To think that only 15 people developer Mortal Shell is quite an outstanding achievement. The game is layered with deep combat, a dark gothic world to explore and a unique approach to the souls series. Sure, much of it feels stripped back to the core and is missing a lot of customization, loot and even a gear system. However, underneath is a fantastic RPG which hopefully is the start of even greater things at Cold Symmetry.
In Mortal Shell you play as a faceless and voiceless creature known as “The Foundling”. Following in the footsteps of Dark Souls and Sekiro, Mortal Shell’s story is mysterious and hidden in item descriptions and short dialogue between characters. From what I gathered at the start, The Foundling leaves the astral plane to venture into a world called “Fallgrim”. Here, it discovers a dangerous plane overrun by crazed people and beings.
The Foundling relies on possessing shells of past soldiers to get through the game. Its white, faceless body is weak and brittle. Luckily, it can take over empty shells scattered throughout the land and adopt their strengths and combat style. Hence the name “Mortal Shell“.

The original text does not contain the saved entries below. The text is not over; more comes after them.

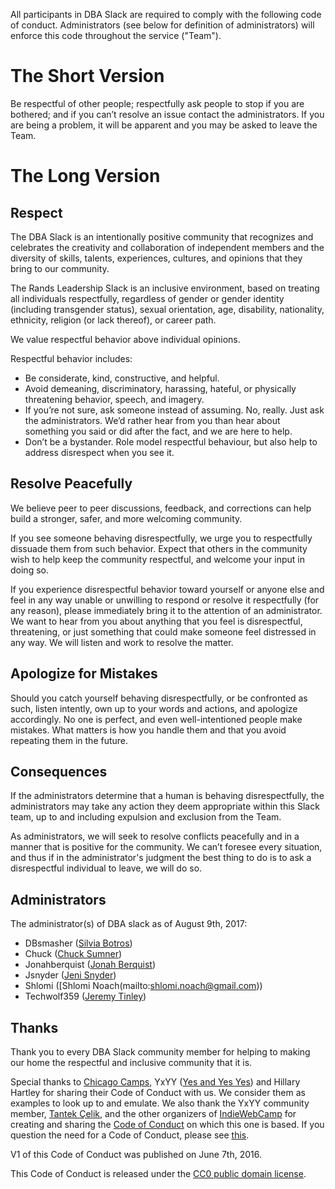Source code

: All participants in DBA Slack are required to comply with the following code of conduct. Administrators (see below for definition of administrators) will enforce this code throughout the service ("Team").

# The Short Version

Be respectful of other people; respectfully ask people to stop if you are bothered; and if you can’t resolve an issue contact the administrators. If you are being a problem, it will be apparent and you may be asked to leave the Team.

# The Long Version

## Respect

The DBA Slack is an intentionally positive community that recognizes and celebrates the creativity and collaboration of independent members and the diversity of skills, talents, experiences, cultures, and opinions that they bring to our community.

The Rands Leadership Slack is an inclusive environment, based on treating all individuals respectfully, regardless of gender or gender identity (including transgender status), sexual orientation, age, disability, nationality, ethnicity, religion (or lack thereof), or career path.

We value respectful behavior above individual opinions.

Respectful behavior includes:

* Be considerate, kind, constructive, and helpful.
* Avoid demeaning, discriminatory, harassing, hateful, or physically threatening behavior, speech, and imagery.
* If you’re not sure, ask someone instead of assuming. No, really. Just ask the administrators. We’d rather hear from you than hear about something you said or did after the fact, and we are here to help.
* Don’t be a bystander. Role model respectful behaviour, but also help to address disrespect when you see it.

## Resolve Peacefully

We believe peer to peer discussions, feedback, and corrections can help build a stronger, safer, and more welcoming community.

If you see someone behaving disrespectfully, we urge you to respectfully dissuade  them from such behavior. Expect that others in the community wish to help keep the community respectful, and welcome your input in doing so.

If you experience disrespectful behavior toward yourself or anyone else and feel in any way unable or unwilling to respond or resolve it respectfully (for any reason), please immediately bring it to the attention of an administrator. We want to hear from you about anything that you feel is disrespectful, threatening, or just something that could make someone feel distressed  in any way. We will listen and work to resolve the matter.

## Apologize for Mistakes

Should you catch yourself behaving disrespectfully, or be confronted as such, listen intently, own up to your words and actions, and apologize accordingly. No one is perfect, and even well-intentioned people make mistakes. What matters is how you handle them and that you avoid repeating them in the future.

## Consequences

If the administrators determine that a human is behaving disrespectfully, the administrators may take any action they deem appropriate within this Slack team, up to and including expulsion and exclusion from the Team.

As administrators, we will seek to resolve conflicts peacefully and in a manner that is positive for the community. We can’t foresee every situation, and thus if in the administrator's judgment the best thing to do is to ask a disrespectful individual to leave, we will do so.

## Administrators

The administrator(s) of DBA slack as of August 9th, 2017:

* DBsmasher ([Silvia Botros](mailto:silviamikhail@gmail.com))
* Chuck ([Chuck Sumner](mailto:choadrocker@gmail.com))
* Jonahberquist ([Jonah Berquist](mailto:jonahberquist@gmail.com))
* Jsnyder ([Jeni Snyder](mailto:jsnyder@yelp.com))
* Shlomi ([Shlomi Noach(mailto:shlomi.noach@gmail.com))
* Techwolf359 ([Jeremy Tinley](mailto:techwolf359@gmail.com))

## Thanks

Thank you to every DBA Slack community member for helping to making our home the respectful and inclusive community that it is.

Special thanks to [Chicago Camps](http://chicagocamps.org/code-of-conduct/), YxYY ([Yes and Yes Yes](http://www.yesandyesyes.com/)) and Hillary Hartley for sharing their Code of Conduct with us. We consider them as examples to look up to and emulate. We also thank the YxYY community member, [Tantek Çelik](http://tantek.com/), and the other organizers of [IndieWebCamp](http://indiewebcamp.com/) for creating and sharing the [Code of Conduct](http://indiewebcamp.com/code-of-conduct) on which this one is based. If you question the need for a Code of Conduct, please see [this](http://indiewebcamp.com/code-of-conduct-why).

V1 of this Code of Conduct was published on June 7th, 2016.

This Code of Conduct is released under the [CC0 public domain license](https://creativecommons.org/publicdomain/zero/1.0/).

There are only a handful of shells but they offer gameplay variety. Each shell takes some time to master and includes their own skill tree to level up as you play Mortal Shell. Just like other games in the genre, Mortal Shell includes a similar XP system. I earned it from killing enemies and lost it when dying twice and failing to recapture my corpse.
Unlike other games in the genre, Mortal Shell’s combat and gameplay variety revolves around these shells and a handful of weapons. This means I could not spend time building a specific character and playstyle as I did in Dark Souls. However, there are perks to this. I was able to focus on combat, mastering the items and exploring the world. Sure, I missed the equipment, worrying about stats and the grind for better gear but it works.
Combat in Mortal Shell is familiar with a few subtle changes. I could perform a fast and heavy attack as well as a parry. However, when it came to blocking, the game includes a unique “harden” ability. This turned me into stone for a few second and blocked any incoming attack that came my way. In addition, it also stunned my opponent for a second allowing me to strike back. This hardening feature is key to survival. I could upgrade its cooldown and unlock perks that automatically refilled it when I defeated a specific amount of enemies.
In addition to the hardening, the parry system is just as great. A perfectly-timed parry let me counterattack an enemy in style dealing massive damage. It also grants health back which comes in handy during combat. Using the hardening which is a defensive skill and the parry which is offensive provided some great combat variety in-between the usual heavy and light slashes. Of course, there is also a variety of combinations to perform depending on the weapon. Two light attacks and a heavy saw my character flip his sword and clap the enemy with the hilt. These moves are stylish and pretty effective. Combat changes as you defeat harder enemies and gain their weapons. The combination of the harden, parry and the combos all create fantastic and addictive gameplay.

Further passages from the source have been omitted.